◆ Task brief
Where the string "with" occurs in a line of the data below, that line should be copied.

::: Exercise material

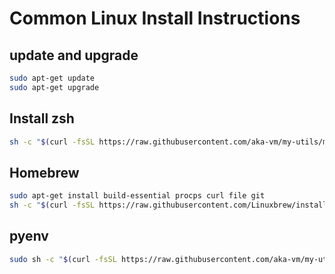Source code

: # Common Linux Install Instructions

## update and upgrade

```sh
sudo apt-get update
sudo apt-get upgrade
```

## Install zsh

```sh
sh -c "$(curl -fsSL https://raw.githubusercontent.com/aka-vm/my-utils/master/installs/linux/zsh_init.sh)"
```
## Homebrew

```sh
sudo apt-get install build-essential procps curl file git
sh -c "$(curl -fsSL https://raw.githubusercontent.com/Linuxbrew/install/master/install.sh)"
```

## pyenv
```sh
sudo sh -c "$(curl -fsSL https://raw.githubusercontent.com/aka-vm/my-utils/master/installs/rpi/pyenv.sh)"
```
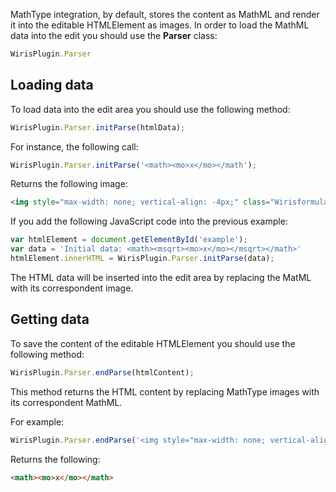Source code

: MathType integration, by default, stores the content as MathML and render it into the editable HTMLElement as images. In order to load the MathML data into the edit you should use the **Parser** class:

```js
WirisPlugin.Parser
```


## Loading data
To load data into the edit area you should use the following method:
```js
WirisPlugin.Parser.initParse(htmlData);
```
For instance, the following call:
```js
WirisPlugin.Parser.initParse('<math><mo>x</mo></math');
```
Returns the following image:
```html
<img style="max-width: none; vertical-align: -4px;" class="Wirisformula" src="data:image/svg+xml;charset=utf8,%3Csvg%20xmlns%3D%22http%3A%2F%2Fwww.w3.org%2F2000%2Fsvg%22%20xmlns%3Awrs%3D%22http%3A%2F%2Fwww.wiris.com%2Fxml%2Fcvs-extension%22%20height%3D%2219%22%20width%3D%2213%22%20wrs%3Abaseline%3D%2215%22%3E%3C!--MathML%3A%20%3Cmath%20xmlns%3D%22http%3A%2F%2Fwww.w3.org%2F1998%2FMath%2FMathML%22%3E%3Cmo%3Ex%3C%2Fmo%3E%3C%2Fmath%3E--%3E%3Cdefs%3E%3Cstyle%20type%3D%22text%2Fcss%22%2F%3E%3C%2Fdefs%3E%3Ctext%20font-family%3D%22Arial%22%20font-size%3D%2216%22%20text-anchor%3D%22middle%22%20x%3D%226.5%22%20y%3D%2215%22%3Ex%3C%2Ftext%3E%3C%2Fsvg%3E" data-mathml="Â«mathÂ»Â«moÂ»xÂ«/moÂ»Â«/mathÂ»" alt="x" role="math" width="13" height="19" align="middle"/>
```

If you add the following JavaScript code into the previous example:
```js
var htmlElement = document.getElementById('example');
var data = 'Initial data: <math><msqrt><mo>x</mo></msqrt></math>'
htmlElement.innerHTML = WirisPlugin.Parser.initParse(data);
```
The HTML data will be inserted into the edit area by replacing the MatML with its correspondent image.

## Getting data

To save the content of the editable HTMLElement you should use the following method:

```js
WirisPlugin.Parser.endParse(htmlContent);
```

This method returns the HTML content by replacing MathType images with its correspondent MathML.

For example:
```js
WirisPlugin.Parser.endParse('<img style="max-width: none; vertical-align: -4px;" class="Wirisformula" src="data:image/svg+xml;charset=utf8,%3Csvg%20xmlns%3D%22http%3A%2F%2Fwww.w3.org%2F2000%2Fsvg%22%20xmlns%3Awrs%3D%22http%3A%2F%2Fwww.wiris.com%2Fxml%2Fcvs-extension%22%20height%3D%2219%22%20width%3D%2213%22%20wrs%3Abaseline%3D%2215%22%3E%3C!--MathML%3A%20%3Cmath%20xmlns%3D%22http%3A%2F%2Fwww.w3.org%2F1998%2FMath%2FMathML%22%3E%3Cmo%3Ex%3C%2Fmo%3E%3C%2Fmath%3E--%3E%3Cdefs%3E%3Cstyle%20type%3D%22text%2Fcss%22%2F%3E%3C%2Fdefs%3E%3Ctext%20font-family%3D%22Arial%22%20font-size%3D%2216%22%20text-anchor%3D%22middle%22%20x%3D%226.5%22%20y%3D%2215%22%3Ex%3C%2Ftext%3E%3C%2Fsvg%3E" data-mathml="Â«mathÂ»Â«moÂ»xÂ«/moÂ»Â«/mathÂ»" alt="x" role="math" width="13" height="19" align="middle"/>');
```
Returns the following:
```html
<math><mo>x</mo></math>
```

::::::

◆ Output
The HTML data will be inserted into the edit area by replacing the MatML with its correspondent image.
This method returns the HTML content by replacing MathType images with its correspondent MathML.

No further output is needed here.